Even working non-stop this proved impossible. Eventually, networks made more reasonable demands, reducing the number of new episodes of hour and 30-minute programs per season. James Garner, as Bret Maverick, the Texas-born cardsharp who'd travel the Old West looking for easy money, was Maverick's lone star at first, but the production schedule proved so utterly grueling that after just eight episodes the radical decision was made to add Jack Kelly to the cast as Bret's younger brother, Bart. For the rest of the first season and all of the second, episodes alternated between Bret and Bart. A Bret-featured episode would usually make some passing reference to Bart and vice versa, though only rarely were both brothers featured prominently in the same episode. Bart was a virtual clone of Bret and their characters interchangeable. Everyone, however, quickly recognized Garner as the far more graceful comic actor and so he almost always got the best and funniest scripts. Jack Kelly - who played a Maverick-like character in the movie Forbidden Planet immediately before this, a role which may have helped win him this part - developed a fan following all his own, but was significantly less popular overall, though it was Kelly, not Garner, who stayed all five seasons. The addition of Kelly angered the show's sponsor, who renegotiated their deal with Warner Bros., and Garner was brought in to introduce the Kelly-only shows.

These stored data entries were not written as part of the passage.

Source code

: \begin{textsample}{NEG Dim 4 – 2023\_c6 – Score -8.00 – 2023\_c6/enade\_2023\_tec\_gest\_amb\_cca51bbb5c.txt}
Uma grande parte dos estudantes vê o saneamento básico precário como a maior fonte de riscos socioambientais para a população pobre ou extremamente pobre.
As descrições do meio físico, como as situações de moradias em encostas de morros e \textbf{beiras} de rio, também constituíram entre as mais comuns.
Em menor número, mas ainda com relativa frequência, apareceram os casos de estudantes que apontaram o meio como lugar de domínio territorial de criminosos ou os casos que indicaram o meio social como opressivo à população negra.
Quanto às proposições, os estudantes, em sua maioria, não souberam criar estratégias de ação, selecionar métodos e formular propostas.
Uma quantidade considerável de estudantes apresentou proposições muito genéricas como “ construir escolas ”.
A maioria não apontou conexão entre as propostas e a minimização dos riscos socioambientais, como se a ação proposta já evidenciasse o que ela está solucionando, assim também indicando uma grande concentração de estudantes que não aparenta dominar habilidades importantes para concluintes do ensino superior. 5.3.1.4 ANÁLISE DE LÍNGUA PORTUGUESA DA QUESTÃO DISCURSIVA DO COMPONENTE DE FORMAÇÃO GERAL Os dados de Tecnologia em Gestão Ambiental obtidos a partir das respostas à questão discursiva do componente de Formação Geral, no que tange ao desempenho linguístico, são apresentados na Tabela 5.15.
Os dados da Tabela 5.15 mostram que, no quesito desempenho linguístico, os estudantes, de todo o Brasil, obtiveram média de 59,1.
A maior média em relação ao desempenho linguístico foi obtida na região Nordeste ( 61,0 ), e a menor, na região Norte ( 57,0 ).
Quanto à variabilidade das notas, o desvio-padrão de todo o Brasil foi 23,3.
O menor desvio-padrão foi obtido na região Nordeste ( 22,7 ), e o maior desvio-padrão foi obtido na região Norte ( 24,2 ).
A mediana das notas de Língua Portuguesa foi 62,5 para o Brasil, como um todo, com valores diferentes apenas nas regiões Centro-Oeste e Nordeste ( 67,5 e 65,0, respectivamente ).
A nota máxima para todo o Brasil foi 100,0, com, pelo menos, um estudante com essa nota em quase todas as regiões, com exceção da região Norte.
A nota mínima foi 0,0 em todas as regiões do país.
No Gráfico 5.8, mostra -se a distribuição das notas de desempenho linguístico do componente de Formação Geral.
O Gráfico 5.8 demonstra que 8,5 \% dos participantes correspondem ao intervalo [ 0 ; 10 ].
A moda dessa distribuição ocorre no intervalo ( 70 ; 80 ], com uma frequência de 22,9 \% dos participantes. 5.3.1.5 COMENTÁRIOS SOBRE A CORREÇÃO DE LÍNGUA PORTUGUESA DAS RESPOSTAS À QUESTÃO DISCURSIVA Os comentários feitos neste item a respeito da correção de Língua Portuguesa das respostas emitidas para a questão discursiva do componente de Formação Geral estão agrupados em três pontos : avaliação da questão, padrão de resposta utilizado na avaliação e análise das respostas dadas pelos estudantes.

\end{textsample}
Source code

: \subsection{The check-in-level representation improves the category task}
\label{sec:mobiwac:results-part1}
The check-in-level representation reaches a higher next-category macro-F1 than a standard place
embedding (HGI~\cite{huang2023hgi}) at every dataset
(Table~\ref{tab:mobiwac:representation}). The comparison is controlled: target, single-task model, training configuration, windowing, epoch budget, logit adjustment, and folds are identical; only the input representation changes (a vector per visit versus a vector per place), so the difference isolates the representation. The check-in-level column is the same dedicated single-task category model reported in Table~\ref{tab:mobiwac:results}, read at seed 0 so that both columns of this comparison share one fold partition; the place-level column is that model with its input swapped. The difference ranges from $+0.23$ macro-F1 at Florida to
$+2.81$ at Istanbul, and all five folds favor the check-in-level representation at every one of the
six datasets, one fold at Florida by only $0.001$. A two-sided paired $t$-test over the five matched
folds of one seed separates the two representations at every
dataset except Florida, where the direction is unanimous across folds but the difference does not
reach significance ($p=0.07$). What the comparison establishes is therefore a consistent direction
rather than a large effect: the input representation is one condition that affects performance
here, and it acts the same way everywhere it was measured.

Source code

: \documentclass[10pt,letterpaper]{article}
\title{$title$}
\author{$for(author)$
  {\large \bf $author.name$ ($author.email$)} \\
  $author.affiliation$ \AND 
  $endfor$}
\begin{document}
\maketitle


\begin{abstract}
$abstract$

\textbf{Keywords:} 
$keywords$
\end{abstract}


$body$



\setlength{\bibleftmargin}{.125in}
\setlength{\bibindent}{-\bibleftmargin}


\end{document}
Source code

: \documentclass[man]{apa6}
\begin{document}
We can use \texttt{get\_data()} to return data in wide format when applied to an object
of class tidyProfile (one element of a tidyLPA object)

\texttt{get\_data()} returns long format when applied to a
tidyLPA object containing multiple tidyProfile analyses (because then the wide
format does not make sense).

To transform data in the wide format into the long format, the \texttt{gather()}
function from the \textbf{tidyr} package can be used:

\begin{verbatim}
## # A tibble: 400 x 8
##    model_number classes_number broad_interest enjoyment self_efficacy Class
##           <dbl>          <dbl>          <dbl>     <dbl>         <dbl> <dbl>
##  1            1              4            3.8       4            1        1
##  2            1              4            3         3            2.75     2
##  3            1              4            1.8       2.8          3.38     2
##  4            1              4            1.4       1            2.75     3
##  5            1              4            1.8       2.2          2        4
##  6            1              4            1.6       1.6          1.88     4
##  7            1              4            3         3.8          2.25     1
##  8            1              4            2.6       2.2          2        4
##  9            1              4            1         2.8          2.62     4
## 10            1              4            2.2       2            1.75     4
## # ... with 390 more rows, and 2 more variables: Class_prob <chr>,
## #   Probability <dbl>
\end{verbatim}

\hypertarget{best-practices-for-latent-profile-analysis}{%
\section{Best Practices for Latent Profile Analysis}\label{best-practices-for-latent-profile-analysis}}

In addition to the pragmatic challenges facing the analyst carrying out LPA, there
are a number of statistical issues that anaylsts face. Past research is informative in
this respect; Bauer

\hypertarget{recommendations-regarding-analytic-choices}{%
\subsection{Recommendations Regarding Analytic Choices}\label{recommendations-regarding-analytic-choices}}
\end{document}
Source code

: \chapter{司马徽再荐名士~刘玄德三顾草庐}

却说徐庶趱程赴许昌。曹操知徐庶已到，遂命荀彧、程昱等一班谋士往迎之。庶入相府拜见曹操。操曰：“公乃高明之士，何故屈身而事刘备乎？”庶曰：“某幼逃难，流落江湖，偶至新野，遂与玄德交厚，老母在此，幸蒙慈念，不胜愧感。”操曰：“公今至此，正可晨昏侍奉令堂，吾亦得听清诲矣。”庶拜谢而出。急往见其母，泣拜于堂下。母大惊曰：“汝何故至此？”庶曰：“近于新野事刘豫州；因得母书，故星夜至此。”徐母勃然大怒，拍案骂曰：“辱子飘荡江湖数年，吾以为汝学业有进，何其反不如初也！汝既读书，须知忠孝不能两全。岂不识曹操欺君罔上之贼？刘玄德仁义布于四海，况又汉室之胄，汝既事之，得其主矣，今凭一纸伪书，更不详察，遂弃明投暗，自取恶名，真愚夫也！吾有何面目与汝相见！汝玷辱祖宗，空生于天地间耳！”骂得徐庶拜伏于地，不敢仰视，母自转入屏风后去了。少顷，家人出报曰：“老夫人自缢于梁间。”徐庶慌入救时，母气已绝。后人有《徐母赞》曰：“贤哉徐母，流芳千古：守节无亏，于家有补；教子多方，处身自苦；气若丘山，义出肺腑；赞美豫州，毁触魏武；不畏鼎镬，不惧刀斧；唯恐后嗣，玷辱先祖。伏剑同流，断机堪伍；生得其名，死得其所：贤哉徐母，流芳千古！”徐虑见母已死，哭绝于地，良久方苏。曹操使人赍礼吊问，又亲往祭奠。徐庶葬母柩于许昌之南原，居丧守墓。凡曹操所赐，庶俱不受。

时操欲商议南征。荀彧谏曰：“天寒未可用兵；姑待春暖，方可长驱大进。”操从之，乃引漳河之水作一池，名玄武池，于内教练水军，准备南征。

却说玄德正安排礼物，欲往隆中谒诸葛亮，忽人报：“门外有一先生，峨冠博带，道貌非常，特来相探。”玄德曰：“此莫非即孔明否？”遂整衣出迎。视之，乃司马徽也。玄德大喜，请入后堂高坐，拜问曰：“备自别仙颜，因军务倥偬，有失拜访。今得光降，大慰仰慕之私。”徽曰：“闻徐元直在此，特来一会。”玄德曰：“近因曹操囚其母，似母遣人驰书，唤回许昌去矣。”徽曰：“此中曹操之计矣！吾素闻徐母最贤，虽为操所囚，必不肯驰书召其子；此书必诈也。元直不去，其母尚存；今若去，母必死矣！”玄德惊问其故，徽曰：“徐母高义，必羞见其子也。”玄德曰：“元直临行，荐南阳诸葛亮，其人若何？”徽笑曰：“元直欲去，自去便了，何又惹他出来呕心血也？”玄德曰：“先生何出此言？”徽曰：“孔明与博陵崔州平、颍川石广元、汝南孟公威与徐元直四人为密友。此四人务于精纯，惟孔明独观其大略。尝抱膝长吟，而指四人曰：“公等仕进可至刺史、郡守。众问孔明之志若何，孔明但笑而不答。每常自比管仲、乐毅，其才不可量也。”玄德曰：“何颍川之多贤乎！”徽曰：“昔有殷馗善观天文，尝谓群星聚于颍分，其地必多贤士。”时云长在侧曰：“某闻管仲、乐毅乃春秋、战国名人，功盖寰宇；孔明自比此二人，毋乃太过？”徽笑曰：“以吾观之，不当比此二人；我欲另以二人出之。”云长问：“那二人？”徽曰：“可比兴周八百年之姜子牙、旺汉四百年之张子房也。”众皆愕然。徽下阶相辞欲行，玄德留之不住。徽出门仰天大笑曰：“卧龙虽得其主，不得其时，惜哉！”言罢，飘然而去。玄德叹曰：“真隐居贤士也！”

Maverick - The Complete Second Season is the best of the show's five years. Partly this is because Garner himself wasn't around much longer. He left at the end of the third season and was replaced in season four by Roger Moore as Bret and Bart's English-accented cousin, Beau Maverick. Later still, Robert Colbert (The Time Tunnel) was added to the cast as yet another Maverick brother, Brent. Unhappy with the scripts Moore returned to England and Colbert was unceremoniously dumped after a just a few shows (Warner Bros. didn't bother telling Colbert, however). For Maverick's fifth and final season, the depressing but unique decision was made to alternate new Bart-Jack Kelly episodes with old Bret-James Garner reruns. (It couldn't have boosted Kelly's ego if the reruns fared better in the ratings than the new episodes. I wonder.)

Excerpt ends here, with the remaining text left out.